La secrétaire générale de la CGT, Sophie Binet, accuse "une partie du patronat" de faire "la courte échelle à l'extrême droite en la normalisant", dans un entretien au journal Le Monde, mis en ligne samedi. "Une partie du patronat est en train de faire la courte échelle à l'extrême droite en la normalisant, alors que l'enjeu est de tout faire pour empêcher son arrivée au pouvoir", déclare la cheffe de file du syndicat.

"La question, ce n'est pas son appréciation du programme économique du RN, mais son avis sur le reste du programme. Ce que dit le RN sur notre Constitution, sur les étrangers, sur les femmes, les personnes LGBT, sur l'indépendance de la justice, sur le changement climatique...", poursuit Sophie Binet deux jours après le débat de la présidentielle organisé par le Medef.

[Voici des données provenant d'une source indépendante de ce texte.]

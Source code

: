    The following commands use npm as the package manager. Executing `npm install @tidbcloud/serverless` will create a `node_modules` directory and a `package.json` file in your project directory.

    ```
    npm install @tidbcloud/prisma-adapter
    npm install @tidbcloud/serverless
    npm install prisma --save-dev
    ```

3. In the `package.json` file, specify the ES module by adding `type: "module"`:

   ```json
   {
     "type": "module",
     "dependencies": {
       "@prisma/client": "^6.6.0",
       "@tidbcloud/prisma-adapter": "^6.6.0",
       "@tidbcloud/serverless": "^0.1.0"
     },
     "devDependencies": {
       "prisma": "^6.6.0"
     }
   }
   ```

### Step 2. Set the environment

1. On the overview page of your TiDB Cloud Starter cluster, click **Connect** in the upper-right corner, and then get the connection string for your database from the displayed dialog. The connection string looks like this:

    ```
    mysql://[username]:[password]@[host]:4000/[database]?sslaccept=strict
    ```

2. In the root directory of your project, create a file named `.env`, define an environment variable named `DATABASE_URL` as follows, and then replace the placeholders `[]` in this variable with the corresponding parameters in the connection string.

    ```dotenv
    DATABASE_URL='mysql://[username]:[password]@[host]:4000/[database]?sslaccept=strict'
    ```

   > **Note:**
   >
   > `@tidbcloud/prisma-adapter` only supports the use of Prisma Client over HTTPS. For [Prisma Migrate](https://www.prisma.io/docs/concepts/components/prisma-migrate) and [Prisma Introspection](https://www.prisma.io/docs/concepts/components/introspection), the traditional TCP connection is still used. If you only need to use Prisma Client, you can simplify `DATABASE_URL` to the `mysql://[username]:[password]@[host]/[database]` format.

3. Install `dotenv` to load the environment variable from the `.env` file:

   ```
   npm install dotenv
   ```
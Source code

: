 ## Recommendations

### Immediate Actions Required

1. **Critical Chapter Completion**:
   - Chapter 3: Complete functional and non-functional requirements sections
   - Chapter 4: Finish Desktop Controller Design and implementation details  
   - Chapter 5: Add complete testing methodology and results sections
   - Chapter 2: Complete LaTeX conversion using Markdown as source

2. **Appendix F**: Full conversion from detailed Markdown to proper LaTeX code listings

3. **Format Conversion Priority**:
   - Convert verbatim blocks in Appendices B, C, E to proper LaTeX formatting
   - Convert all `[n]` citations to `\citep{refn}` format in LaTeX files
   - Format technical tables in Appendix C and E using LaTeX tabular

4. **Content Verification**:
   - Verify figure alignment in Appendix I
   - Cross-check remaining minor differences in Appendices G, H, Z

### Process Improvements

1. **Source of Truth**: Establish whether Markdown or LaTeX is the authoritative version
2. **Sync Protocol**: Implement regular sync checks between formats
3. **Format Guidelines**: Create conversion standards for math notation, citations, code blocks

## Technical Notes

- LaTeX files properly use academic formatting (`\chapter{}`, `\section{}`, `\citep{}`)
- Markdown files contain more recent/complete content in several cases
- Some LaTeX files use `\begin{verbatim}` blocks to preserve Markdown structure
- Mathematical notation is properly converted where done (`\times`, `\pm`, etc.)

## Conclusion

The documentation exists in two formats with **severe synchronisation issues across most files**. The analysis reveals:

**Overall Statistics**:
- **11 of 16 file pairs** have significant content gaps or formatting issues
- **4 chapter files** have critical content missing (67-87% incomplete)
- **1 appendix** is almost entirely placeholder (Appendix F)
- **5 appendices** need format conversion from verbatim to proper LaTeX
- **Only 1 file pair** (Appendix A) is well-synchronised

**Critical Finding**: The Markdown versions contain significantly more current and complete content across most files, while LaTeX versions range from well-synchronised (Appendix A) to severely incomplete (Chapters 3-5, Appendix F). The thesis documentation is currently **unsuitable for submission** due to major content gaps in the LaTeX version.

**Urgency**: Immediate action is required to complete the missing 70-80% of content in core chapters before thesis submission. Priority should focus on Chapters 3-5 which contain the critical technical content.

Selon elle, les candidats n'ont pas pris la mesure du risque de l'arrivée au pouvoir du RN, ce qu'elle trouve "terrifiant". "On a l'impression d'être dans la France de 1938, avec une immense torpeur. On est dans un contexte inédit, pour la première fois l'extrême droite peut prendre le pouvoir par les urnes. Et alors qu'on est dans cette situation, aux universités d'été du Medef, les candidats se sont focalisés sur Jean-Luc Mélenchon au lieu d'attaquer Marine Le Pen, qui était tranquille", juge Sophie Binet.